*** Opening Supplied data ***

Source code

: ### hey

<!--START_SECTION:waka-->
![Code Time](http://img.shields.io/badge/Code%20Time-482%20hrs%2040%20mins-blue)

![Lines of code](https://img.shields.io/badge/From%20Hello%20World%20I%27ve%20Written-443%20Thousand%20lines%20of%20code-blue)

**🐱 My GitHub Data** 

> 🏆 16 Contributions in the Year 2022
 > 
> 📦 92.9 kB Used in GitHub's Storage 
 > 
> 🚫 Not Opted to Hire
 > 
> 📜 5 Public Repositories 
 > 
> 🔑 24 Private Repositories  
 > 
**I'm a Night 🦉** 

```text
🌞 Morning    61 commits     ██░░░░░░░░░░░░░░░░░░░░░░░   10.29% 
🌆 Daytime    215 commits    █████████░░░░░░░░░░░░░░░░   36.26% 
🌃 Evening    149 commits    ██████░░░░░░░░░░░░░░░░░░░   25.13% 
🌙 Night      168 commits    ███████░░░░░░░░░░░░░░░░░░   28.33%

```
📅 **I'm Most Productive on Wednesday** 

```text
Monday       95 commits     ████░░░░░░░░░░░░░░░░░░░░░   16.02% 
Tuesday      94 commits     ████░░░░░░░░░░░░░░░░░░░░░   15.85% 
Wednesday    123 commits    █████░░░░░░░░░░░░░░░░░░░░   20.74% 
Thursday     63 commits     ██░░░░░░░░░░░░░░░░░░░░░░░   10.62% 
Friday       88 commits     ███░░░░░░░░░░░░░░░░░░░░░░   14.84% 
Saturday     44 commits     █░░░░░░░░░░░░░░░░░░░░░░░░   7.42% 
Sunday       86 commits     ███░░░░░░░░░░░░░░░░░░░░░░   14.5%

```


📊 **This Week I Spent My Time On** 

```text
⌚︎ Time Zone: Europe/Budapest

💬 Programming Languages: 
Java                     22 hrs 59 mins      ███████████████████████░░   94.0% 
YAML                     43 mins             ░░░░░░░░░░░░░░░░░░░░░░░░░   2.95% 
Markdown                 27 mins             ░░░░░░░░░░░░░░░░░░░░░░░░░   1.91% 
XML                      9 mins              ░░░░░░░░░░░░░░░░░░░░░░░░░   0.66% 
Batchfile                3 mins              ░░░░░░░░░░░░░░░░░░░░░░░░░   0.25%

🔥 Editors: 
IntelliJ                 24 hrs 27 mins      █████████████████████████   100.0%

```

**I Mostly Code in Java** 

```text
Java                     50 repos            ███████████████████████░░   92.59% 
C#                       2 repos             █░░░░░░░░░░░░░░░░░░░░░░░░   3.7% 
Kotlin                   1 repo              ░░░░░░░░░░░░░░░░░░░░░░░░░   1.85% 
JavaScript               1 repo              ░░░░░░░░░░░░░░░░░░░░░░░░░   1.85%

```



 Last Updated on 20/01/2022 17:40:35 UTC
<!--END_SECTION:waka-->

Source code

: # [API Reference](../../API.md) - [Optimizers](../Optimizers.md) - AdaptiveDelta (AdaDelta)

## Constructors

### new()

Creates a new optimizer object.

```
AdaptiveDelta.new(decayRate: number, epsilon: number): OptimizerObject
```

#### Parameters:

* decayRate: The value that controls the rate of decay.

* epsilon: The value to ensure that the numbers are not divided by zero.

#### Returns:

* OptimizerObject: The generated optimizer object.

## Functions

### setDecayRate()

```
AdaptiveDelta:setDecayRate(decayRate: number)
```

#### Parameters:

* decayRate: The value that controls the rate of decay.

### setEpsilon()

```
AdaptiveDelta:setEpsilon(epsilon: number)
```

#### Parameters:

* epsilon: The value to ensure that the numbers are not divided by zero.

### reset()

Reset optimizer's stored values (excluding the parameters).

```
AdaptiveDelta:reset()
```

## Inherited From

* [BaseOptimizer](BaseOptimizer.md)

*** Closing Supplied data ***

Task requirements: Once the records have been read, print them all again exactly.

Finished task:
Source code

: ### hey

<!--START_SECTION:waka-->
![Code Time](http://img.shields.io/badge/Code%20Time-482%20hrs%2040%20mins-blue)

![Lines of code](https://img.shields.io/badge/From%20Hello%20World%20I%27ve%20Written-443%20Thousand%20lines%20of%20code-blue)

**🐱 My GitHub Data** 

> 🏆 16 Contributions in the Year 2022
 > 
> 📦 92.9 kB Used in GitHub's Storage 
 > 
> 🚫 Not Opted to Hire
 > 
> 📜 5 Public Repositories 
 > 
> 🔑 24 Private Repositories  
 > 
**I'm a Night 🦉** 

```text
🌞 Morning    61 commits     ██░░░░░░░░░░░░░░░░░░░░░░░   10.29% 
🌆 Daytime    215 commits    █████████░░░░░░░░░░░░░░░░   36.26% 
🌃 Evening    149 commits    ██████░░░░░░░░░░░░░░░░░░░   25.13% 
🌙 Night      168 commits    ███████░░░░░░░░░░░░░░░░░░   28.33%

```
📅 **I'm Most Productive on Wednesday** 

```text
Monday       95 commits     ████░░░░░░░░░░░░░░░░░░░░░   16.02% 
Tuesday      94 commits     ████░░░░░░░░░░░░░░░░░░░░░   15.85% 
Wednesday    123 commits    █████░░░░░░░░░░░░░░░░░░░░   20.74% 
Thursday     63 commits     ██░░░░░░░░░░░░░░░░░░░░░░░   10.62% 
Friday       88 commits     ███░░░░░░░░░░░░░░░░░░░░░░   14.84% 
Saturday     44 commits     █░░░░░░░░░░░░░░░░░░░░░░░░   7.42% 
Sunday       86 commits     ███░░░░░░░░░░░░░░░░░░░░░░   14.5%

```


📊 **This Week I Spent My Time On** 

```text
⌚︎ Time Zone: Europe/Budapest

💬 Programming Languages: 
Java                     22 hrs 59 mins      ███████████████████████░░   94.0% 
YAML                     43 mins             ░░░░░░░░░░░░░░░░░░░░░░░░░   2.95% 
Markdown                 27 mins             ░░░░░░░░░░░░░░░░░░░░░░░░░   1.91% 
XML                      9 mins              ░░░░░░░░░░░░░░░░░░░░░░░░░   0.66% 
Batchfile                3 mins              ░░░░░░░░░░░░░░░░░░░░░░░░░   0.25%

🔥 Editors: 
IntelliJ                 24 hrs 27 mins      █████████████████████████   100.0%

```

**I Mostly Code in Java** 

```text
Java                     50 repos            ███████████████████████░░   92.59% 
C#                       2 repos             █░░░░░░░░░░░░░░░░░░░░░░░░   3.7% 
Kotlin                   1 repo              ░░░░░░░░░░░░░░░░░░░░░░░░░   1.85% 
JavaScript               1 repo              ░░░░░░░░░░░░░░░░░░░░░░░░░   1.85%

```



 Last Updated on 20/01/2022 17:40:35 UTC
<!--END_SECTION:waka-->

Source code

: # [API Reference](../../API.md) - [Optimizers](../Optimizers.md) - AdaptiveDelta (AdaDelta)

## Constructors

### new()

Creates a new optimizer object.

```
AdaptiveDelta.new(decayRate: number, epsilon: number): OptimizerObject
```

#### Parameters:

* decayRate: The value that controls the rate of decay.

* epsilon: The value to ensure that the numbers are not divided by zero.

#### Returns:

* OptimizerObject: The generated optimizer object.

## Functions

### setDecayRate()

```
AdaptiveDelta:setDecayRate(decayRate: number)
```

#### Parameters:

* decayRate: The value that controls the rate of decay.

### setEpsilon()

```
AdaptiveDelta:setEpsilon(epsilon: number)
```

#### Parameters:

* epsilon: The value to ensure that the numbers are not divided by zero.

### reset()

Reset optimizer's stored values (excluding the parameters).

```
AdaptiveDelta:reset()
```

## Inherited From

* [BaseOptimizer](BaseOptimizer.md)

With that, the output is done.